On Mon, Sep 28, 2020 at 2:01 AM Peter Fairbrother <peter at tsto.co.uk> wrote:

> On 22/09/2020 16:55, Phillip Hallam-Baker wrote:
> > What is not OK is the SMTP model where
> > the email address is tied to the service provider so that changing email
> > providers incurs an enormous switching cost.
>
> My email used to be **** at zen.co.uk, but I changed it to **** at
> tsto.co.uk.
>
> I did not own zen.co.uk, but I now own tsto.co.uk - or at least
> exclusively rent it from ICANN/Nominet/my registrar or whoever with a
> sort-of guarantee that as long as I pay the rent I can't be evicted.
>

No, you don't own it. You rent it. That is the difference between a Mesh
name and an ICANN name.

If you have @tsto it is yours forever unless it is reassigned because of a
trademark issue. And we can make the limits on that type of reassignment
far more stringent than ICANN's rules that are tilted to the IPR sharks.

ICANN registries have to work night and day to maintain your record. My
architecture only ever has to respond when you decide to change your
service provider. And I have included a number of free changes of service
in the base cost of the name so you can't be extorted on that.

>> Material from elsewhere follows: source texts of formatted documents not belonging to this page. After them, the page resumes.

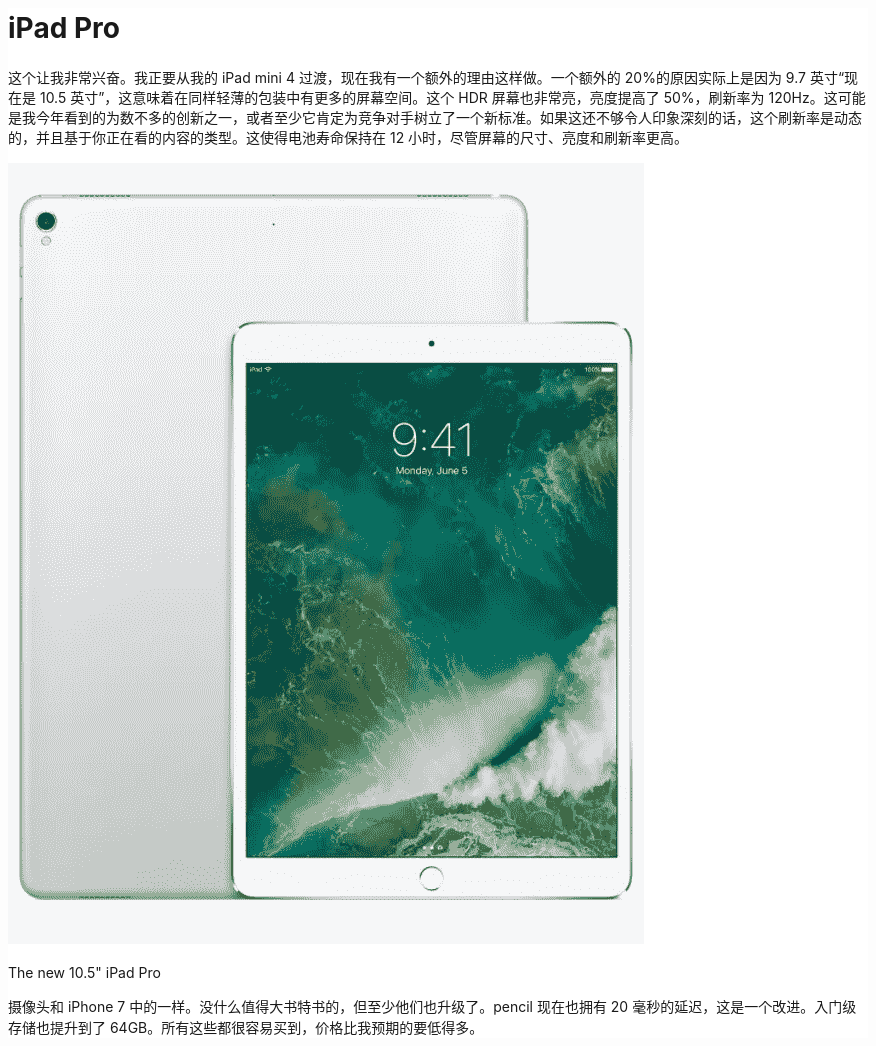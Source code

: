 # iPad Pro

这个让我非常兴奋。我正要从我的 iPad mini 4 过渡，现在我有一个额外的理由这样做。一个额外的 20%的原因实际上是因为 9.7 英寸“现在是 10.5 英寸”，这意味着在同样轻薄的包装中有更多的屏幕空间。这个 HDR 屏幕也非常亮，亮度提高了 50%，刷新率为 120Hz。这可能是我今年看到的为数不多的创新之一，或者至少它肯定为竞争对手树立了一个新标准。如果这还不够令人印象深刻的话，这个刷新率是动态的，并且基于你正在看的内容的类型。这使得电池寿命保持在 12 小时，尽管屏幕的尺寸、亮度和刷新率更高。

![](img/c47ac4d945688e18820c918b8d6235a1.png)

The new 10.5" iPad Pro

摄像头和 iPhone 7 中的一样。没什么值得大书特书的，但至少他们也升级了。pencil 现在也拥有 20 毫秒的延迟，这是一个改进。入门级存储也提升到了 64GB。所有这些都很容易买到，价格比我预期的要低得多。
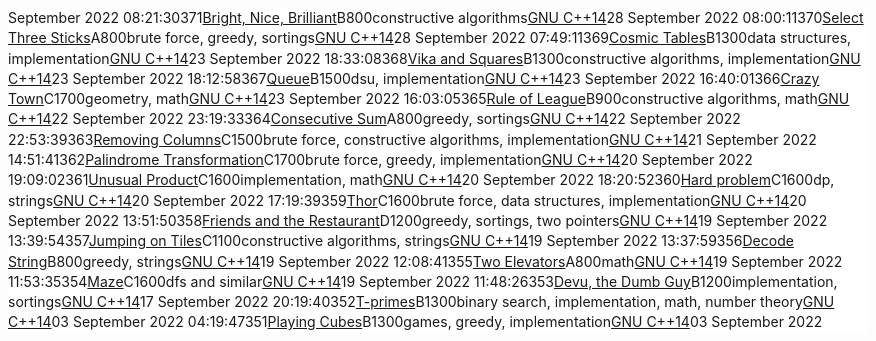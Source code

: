 September 2022 08:21:30</td></tr><tr><td>371</td><td><a href=https://codeforces.com/contest/1734/problem/B>Bright, Nice, Brilliant</a></td><td>B</td><td>800</td><td>constructive algorithms</td><td><a href=https://codeforces.com/contest/1734/submission/173787536>GNU C++14</a></td><td>28 September 2022 08:00:11</td></tr><tr><td>370</td><td><a href=https://codeforces.com/contest/1734/problem/A>Select Three Sticks</a></td><td>A</td><td>800</td><td>brute force, greedy, sortings</td><td><a href=https://codeforces.com/contest/1734/submission/173786637>GNU C++14</a></td><td>28 September 2022 07:49:11</td></tr><tr><td>369</td><td><a href=https://codeforces.com/contest/222/problem/B>Cosmic Tables</a></td><td>B</td><td>1300</td><td>data structures, implementation</td><td><a href=https://codeforces.com/contest/222/submission/173251570>GNU C++14</a></td><td>23 September 2022 18:33:08</td></tr><tr><td>368</td><td><a href=https://codeforces.com/contest/610/problem/B>Vika and Squares</a></td><td>B</td><td>1300</td><td>constructive algorithms, implementation</td><td><a href=https://codeforces.com/contest/610/submission/173249675>GNU C++14</a></td><td>23 September 2022 18:12:58</td></tr><tr><td>367</td><td><a href=https://codeforces.com/contest/490/problem/B>Queue</a></td><td>B</td><td>1500</td><td>dsu, implementation</td><td><a href=https://codeforces.com/contest/490/submission/173240750>GNU C++14</a></td><td>23 September 2022 16:40:01</td></tr><tr><td>366</td><td><a href=https://codeforces.com/contest/499/problem/C>Crazy Town</a></td><td>C</td><td>1700</td><td>geometry, math</td><td><a href=https://codeforces.com/contest/499/submission/173236822>GNU C++14</a></td><td>23 September 2022 16:03:05</td></tr><tr><td>365</td><td><a href=https://codeforces.com/contest/1733/problem/B>Rule of League</a></td><td>B</td><td>900</td><td>constructive algorithms, math</td><td><a href=https://codeforces.com/contest/1733/submission/173119050>GNU C++14</a></td><td>22 September 2022 23:19:33</td></tr><tr><td>364</td><td><a href=https://codeforces.com/contest/1733/problem/A>Consecutive Sum</a></td><td>A</td><td>800</td><td>greedy, sortings</td><td><a href=https://codeforces.com/contest/1733/submission/173118208>GNU C++14</a></td><td>22 September 2022 22:53:39</td></tr><tr><td>363</td><td><a href=https://codeforces.com/contest/496/problem/C>Removing Columns</a></td><td>C</td><td>1500</td><td>brute force, constructive algorithms, implementation</td><td><a href=https://codeforces.com/contest/496/submission/172964432>GNU C++14</a></td><td>21 September 2022 14:51:41</td></tr><tr><td>362</td><td><a href=https://codeforces.com/contest/486/problem/C>Palindrome Transformation</a></td><td>C</td><td>1700</td><td>brute force, greedy, implementation</td><td><a href=https://codeforces.com/contest/486/submission/172875104>GNU C++14</a></td><td>20 September 2022 19:09:02</td></tr><tr><td>361</td><td><a href=https://codeforces.com/contest/405/problem/C>Unusual Product</a></td><td>C</td><td>1600</td><td>implementation, math</td><td><a href=https://codeforces.com/contest/405/submission/172870928>GNU C++14</a></td><td>20 September 2022 18:20:52</td></tr><tr><td>360</td><td><a href=https://codeforces.com/contest/706/problem/C>Hard problem</a></td><td>C</td><td>1600</td><td>dp, strings</td><td><a href=https://codeforces.com/contest/706/submission/172864573>GNU C++14</a></td><td>20 September 2022 17:19:39</td></tr><tr><td>359</td><td><a href=https://codeforces.com/contest/705/problem/C>Thor</a></td><td>C</td><td>1600</td><td>brute force, data structures, implementation</td><td><a href=https://codeforces.com/contest/705/submission/172838779>GNU C++14</a></td><td>20 September 2022 13:51:50</td></tr><tr><td>358</td><td><a href=https://codeforces.com/contest/1729/problem/D>Friends and the Restaurant</a></td><td>D</td><td>1200</td><td>greedy, sortings, two pointers</td><td><a href=https://codeforces.com/contest/1729/submission/172661080>GNU C++14</a></td><td>19 September 2022 13:39:54</td></tr><tr><td>357</td><td><a href=https://codeforces.com/contest/1729/problem/C>Jumping on Tiles</a></td><td>C</td><td>1100</td><td>constructive algorithms, strings</td><td><a href=https://codeforces.com/contest/1729/submission/172660879>GNU C++14</a></td><td>19 September 2022 13:37:59</td></tr><tr><td>356</td><td><a href=https://codeforces.com/contest/1729/problem/B>Decode String</a></td><td>B</td><td>800</td><td>greedy, strings</td><td><a href=https://codeforces.com/contest/1729/submission/172651366>GNU C++14</a></td><td>19 September 2022 12:08:41</td></tr><tr><td>355</td><td><a href=https://codeforces.com/contest/1729/problem/A>Two Elevators</a></td><td>A</td><td>800</td><td>math</td><td><a href=https://codeforces.com/contest/1729/submission/172650005>GNU C++14</a></td><td>19 September 2022 11:53:35</td></tr><tr><td>354</td><td><a href=https://codeforces.com/contest/378/problem/C>Maze</a></td><td>C</td><td>1600</td><td>dfs and similar</td><td><a href=https://codeforces.com/contest/378/submission/172649480>GNU C++14</a></td><td>19 September 2022 11:48:26</td></tr><tr><td>353</td><td><a href=https://codeforces.com/contest/439/problem/B>Devu, the Dumb Guy</a></td><td>B</td><td>1200</td><td>implementation, sortings</td><td><a href=https://codeforces.com/contest/439/submission/172497715>GNU C++14</a></td><td>17 September 2022 20:19:40</td></tr><tr><td>352</td><td><a href=https://codeforces.com/contest/230/problem/B>T-primes</a></td><td>B</td><td>1300</td><td>binary search, implementation, math, number theory</td><td><a href=https://codeforces.com/contest/230/submission/170690081>GNU C++14</a></td><td>03 September 2022 04:19:47</td></tr><tr><td>351</td><td><a href=https://codeforces.com/contest/257/problem/B>Playing Cubes</a></td><td>B</td><td>1300</td><td>games, greedy, implementation</td><td><a href=https://codeforces.com/contest/257/submission/170689412>GNU C++14</a></td><td>03 September 2022
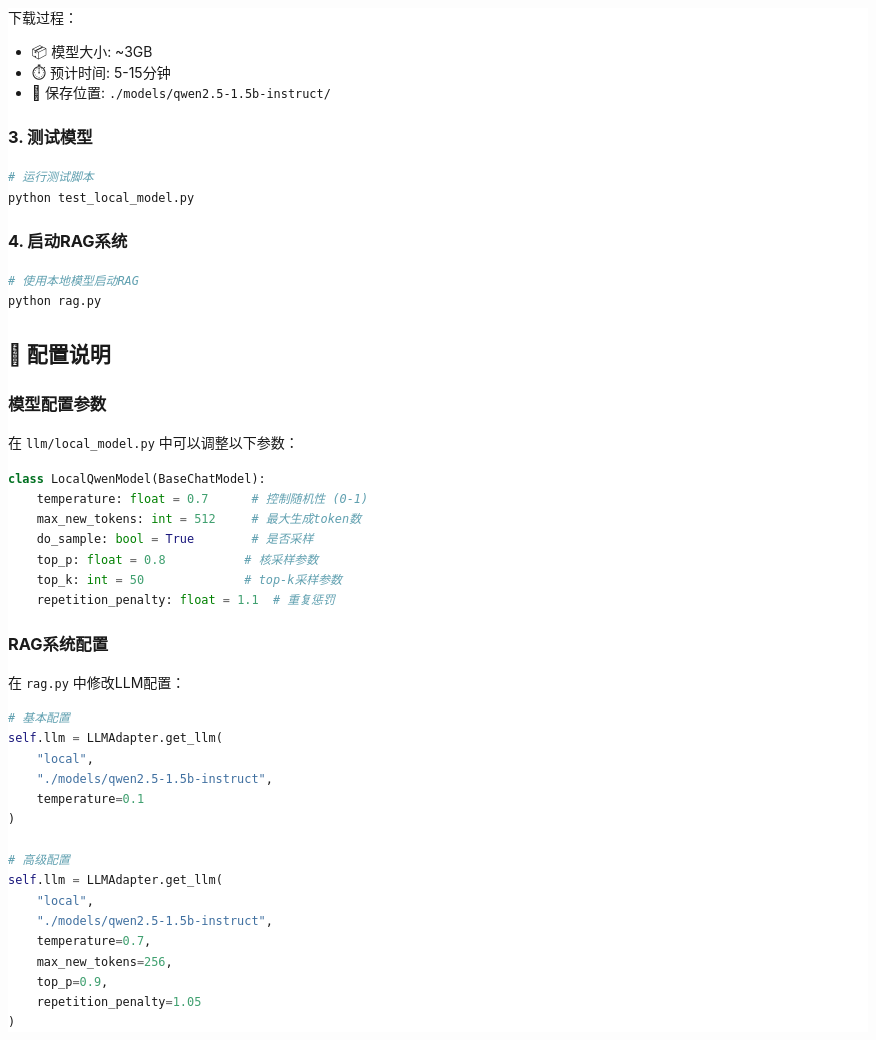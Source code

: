 下载过程：
- 📦 模型大小: ~3GB
- ⏱️ 预计时间: 5-15分钟
- 📁 保存位置: `./models/qwen2.5-1.5b-instruct/`

### 3. 测试模型

```bash
# 运行测试脚本
python test_local_model.py
```

### 4. 启动RAG系统

```bash
# 使用本地模型启动RAG
python rag.py
```

## 🔧 配置说明

### 模型配置参数

在 `llm/local_model.py` 中可以调整以下参数：

```python
class LocalQwenModel(BaseChatModel):
    temperature: float = 0.7      # 控制随机性 (0-1)
    max_new_tokens: int = 512     # 最大生成token数
    do_sample: bool = True        # 是否采样
    top_p: float = 0.8           # 核采样参数
    top_k: int = 50              # top-k采样参数
    repetition_penalty: float = 1.1  # 重复惩罚
```

### RAG系统配置

在 `rag.py` 中修改LLM配置：

```python
# 基本配置
self.llm = LLMAdapter.get_llm(
    "local", 
    "./models/qwen2.5-1.5b-instruct", 
    temperature=0.1
)

# 高级配置
self.llm = LLMAdapter.get_llm(
    "local", 
    "./models/qwen2.5-1.5b-instruct", 
    temperature=0.7,
    max_new_tokens=256,
    top_p=0.9,
    repetition_penalty=1.05
)
```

Should my name registry default, all the data is stored in the public log
which is replicated at every MSP. So it is a trivial matter for them to
roll out a fork of the name service. The name service only maintains its
position as long as it is generally considered to be doing the right thing.
In other words, there is accountability.

> User's can't be in control if they are chained to the
> > service provider.
>
> Which is exactly what is happening in your system, except it is the name
> provider, not the messaging service, to whom the user is tied.
>

I have tried a number of different designs. The problem is that if you try
to go fully peer-to-peer, you end up in a situation where there is
certainly a huge imbalance in power but nobody can be held responsible for
their actions. The BitCoin world shows this sort of behavior. Rather than
get hung up on ideology, I would prefer to have an organization but
minimize its authority to the absolute minimum and hold it accountable for
the rest.


In the m-o-o-t name system there is are no ties at all. Anyone can
> operate a registry and the user can use any registry service. Registries
> which are noticeably incomplete will soon go out of business.
>
> Names are generated at random by the user. He doesn't get to choose the
> name [1]. Random names mean no trademark disputes, and particular names
> are not especially valuable.
>

That is another approach. But I think it clear that people really do want
the option of a vanity name. Sure it adds some cost. But it creates vastly
more revenues and allows the Mesh Naming System to replace the corrupted
ICANN scheme.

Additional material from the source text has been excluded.